On a further cultural note, the extensive collections of the Huntsville Museum of Art offer a broad spectrum of creative expression. The permanent collection of 2,300 pieces is augmented by frequent visiting exhibits, including recent shows of Impressionist women, Boston printmakers and artists responding to abstract expressionism.

For those seeking a break from the cloistered space, the Huntsville Botanical Garden offers a literal breath of fresh air: With 112 acres, it is one of the state's top tourist attractions. A fern glade offers cool and soothing greenery, and an herb garden offers 14 themed spaces and a nature trail.

As per the brochure: "Spring finds the trail awash with the soft, billowing lavender of wild sweet William ... the fuzzy, bottlebrush inflorescences of foamflower."

From the really pretty to the pretty surreal, take a jaunt over to the Ave Maria Grotto, known to all as "Jerusalem in Miniature." This four-acre park 50 miles south of Huntsville in Cullman offers 125 miniature reproductions of historic buildings and shrines from around the world.

The work of Brother Joseph Zoettl, a Benedictine monk of St. Bernard Abbey, the grotto incorporates a wealth of adornments from donated materials, from bits of colored glass to cold cream jars and broken bathroom tiles.

After a full day of rockets and gardens and grottoes, it's time to check out the local nightlife. Nothing fancy here just a simple, sturdy southern good time.

The Bench Warmer bar speaks to the sporty crowd, with NASCAR playing Sundays on all seven big screens. If there's no game on, play darts, listen to the DJ or sing karaoke. But probably there's a game on.

A beer shrine, The Nook offers about 350 varieties, including 40 on tap. Events include frequent beer tastings, German food night and classic country nights.

Welcome to my city

Tips for federal travelers visiting Huntsville, Ala., from Sherri Stroud, community relations specialist at NASA's Marshall Space Flight Center:

What I love most about Huntsville:

Southern hospitality!

Huntsville's best-kept secrets:

Lowe Mill Arts & Entertainment, an old textile mill built around 1900 that has been turned into an art center. Free concerts in the summer, artist markets on Saturdays.

Monte Sano State Park.
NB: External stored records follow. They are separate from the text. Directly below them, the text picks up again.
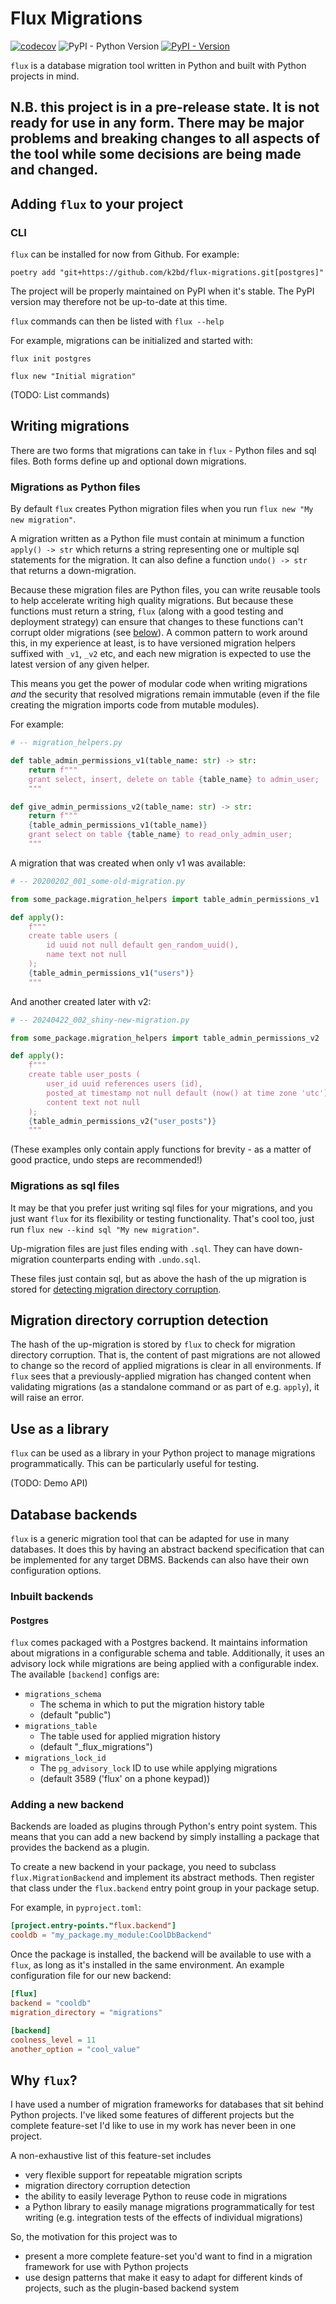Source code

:# Flux Migrations

[![codecov](https://codecov.io/gh/k2bd/flux-migrations/graph/badge.svg?token=PJF3cYLtZh)](https://codecov.io/gh/k2bd/flux-migrations)
![PyPI - Python Version](https://img.shields.io/pypi/pyversions/flux-migrations)
[![PyPI - Version](https://img.shields.io/pypi/v/flux-migrations)](https://pypi.org/project/flux-migrations/)


`flux` is a database migration tool written in Python and built with Python projects in mind.

## N.B. this project is in a pre-release state. It is not ready for use in any form. There may be major problems and breaking changes to all aspects of the tool while some decisions are being made and changed.

## Adding `flux` to your project

### CLI

``flux`` can be installed for now from Github. For example:

```
poetry add "git+https://github.com/k2bd/flux-migrations.git[postgres]"
```

The project will be properly maintained on PyPI when it's stable. The PyPI version may therefore not be up-to-date at this time.

``flux`` commands can then be listed with ``flux --help``

For example, migrations can be initialized and started with:

```
flux init postgres

flux new "Initial migration"
```

(TODO: List commands)

## Writing migrations

There are two forms that migrations can take in ``flux`` - Python files and sql files.
Both forms define up and optional down migrations.

### Migrations as Python files

By default ``flux`` creates Python migration files when you run ``flux new "My new migration"``.

A migration written as a Python file must contain at minimum a function ``apply() -> str`` which returns a string representing one or multiple sql statements for the migration.
It can also define a function ``undo() -> str`` that returns a down-migration.

Because these migration files are Python files, you can write reusable tools to help accelerate writing high quality migrations.
But because these functions must return a string, ``flux`` (along with a good testing and deployment strategy) can ensure that changes to these functions can't corrupt older migrations (see [below](#migration-directory-corruption-detection)).
A common pattern to work around this, in my experience at least, is to have versioned migration helpers suffixed with `_v1`, `_v2` etc, and each new migration is expected to use the latest version of any given helper.

This means you get the power of modular code when writing migrations *and* the security that resolved migrations remain immutable (even if the file creating the migration imports code from mutable modules).

For example:

```python
# -- migration_helpers.py

def table_admin_permissions_v1(table_name: str) -> str:
    return f"""
    grant select, insert, delete on table {table_name} to admin_user;
    """

def give_admin_permissions_v2(table_name: str) -> str:
    return f"""
    {table_admin_permissions_v1(table_name)}
    grant select on table {table_name} to read_only_admin_user;
    """
```

A migration that was created when only v1 was available:

```python
# -- 20200202_001_some-old-migration.py

from some_package.migration_helpers import table_admin_permissions_v1

def apply():
    f"""
    create table users (
        id uuid not null default gen_random_uuid(),
        name text not null
    );
    {table_admin_permissions_v1("users")}
    """
```

And another created later with v2:

```python
# -- 20240422_002_shiny-new-migration.py

from some_package.migration_helpers import table_admin_permissions_v2

def apply():
    f"""
    create table user_posts (
        user_id uuid references users (id),
        posted_at timestamp not null default (now() at time zone 'utc'),
        content text not null
    );
    {table_admin_permissions_v2("user_posts")}
    """
```

(These examples only contain apply functions for brevity - as a matter of good practice, undo steps are recommended!)

### Migrations as sql files

It may be that you prefer just writing sql files for your migrations, and you just want ``flux`` for its flexibility or testing functionality.
That's cool too, just run ``flux new --kind sql "My new migration"``.

Up-migration files are just files ending with ``.sql``. They can have down-migration counterparts ending with ``.undo.sql``.

These files just contain sql, but as above the hash of the up migration is stored for [detecting migration directory corruption](#migration-directory-corruption-detection).

## Migration directory corruption detection

The hash of the up-migration is stored by ``flux`` to check for migration directory corruption.
That is, the content of past migrations are not allowed to change so the record of applied migrations is clear in all environments.
If ``flux`` sees that a previously-applied migration has changed content when validating migrations (as a standalone command or as part of e.g. ``apply``), it will raise an error.

## Use as a library

``flux`` can be used as a library in your Python project to manage migrations programmatically.
This can be particularly useful for testing.

(TODO: Demo API)

## Database backends

``flux`` is a generic migration tool that can be adapted for use in many databases. It does this by having an abstract backend specification that can be implemented for any target DBMS. Backends can also have their own configuration options.

### Inbuilt backends

#### Postgres

``flux`` comes packaged with a Postgres backend. It maintains information about migrations in a configurable schema and table. Additionally, it uses an advisory lock while migrations are being applied with a configurable index. The available ``[backend]`` configs are:

- ``migrations_schema``
    - The schema in which to put the migration history table
    - (default "public")
- ``migrations_table``
    - The table used for applied migration history
    - (default "_flux_migrations")
- ``migrations_lock_id``
    - The ``pg_advisory_lock`` ID to use while applying migrations
    - (default 3589 ('flux' on a phone keypad))

### Adding a new backend

Backends are loaded as plugins through Python's entry point system.
This means that you can add a new backend by simply installing a package that provides the backend as a plugin.

To create a new backend in your package, you need to subclass ``flux.MigrationBackend`` and implement its abstract methods.
Then register that class under the ``flux.backend`` entry point group in your package setup.

For example, in ``pyproject.toml``:
    
```toml
[project.entry-points."flux.backend"]
cooldb = "my_package.my_module:CoolDbBackend"
```

Once the package is installed, the backend will be available to use with a `flux`, as long as it's installed in the same environment.
An example configuration file for our new backend:

```toml
[flux]
backend = "cooldb"
migration_directory = "migrations"

[backend]
coolness_level = 11
another_option = "cool_value"
```

## Why `flux`?

I have used a number of migration frameworks for databases that sit behind Python projects.
I've liked some features of different projects but the complete feature-set I'd like to use in my work has never been in one project.

A non-exhaustive list of this feature-set includes
- very flexible support for repeatable migration scripts
- migration directory corruption detection
- the ability to easily leverage Python to reuse code in migrations
- a Python library to easily manage migrations programmatically for test writing (e.g. integration tests of the effects of individual migrations)

So, the motivation for this project was to
- present a more complete feature-set you'd want to find in a migration framework for use with Python projects
- use design patterns that make it easy to adapt for different kinds of projects, such as the plugin-based backend system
Beautiful hiking trails and picnic area, just minutes from downtown.

Kaffeeklatsch. Coffee bean roaster by day, eclectic bar at night.

Whatever you do, be sure to:

Visit Bridge Street Town Centre. Good shopping and restaurants right outside Redstone Arsenal's gate.

Eat barbeque pork at any hole-in-the-wall restaurant in town.

My 3 favorite restaurants:

801 Franklin: A great atmosphere for fine dining. Patio. Best gourmet happy hour, with quiet live music, great wine selection.

Sam & Greg's Pizzeria Gelateria: Quaint, on the Courthouse Square yummy!

Rosie's: Tex-Mex at three locations.

Any finally I would add:

If you visit over the weekend, there are plenty of beautiful parks, the Tennessee River, Guntersville Lake, golf courses and other attractions within an hour's drive.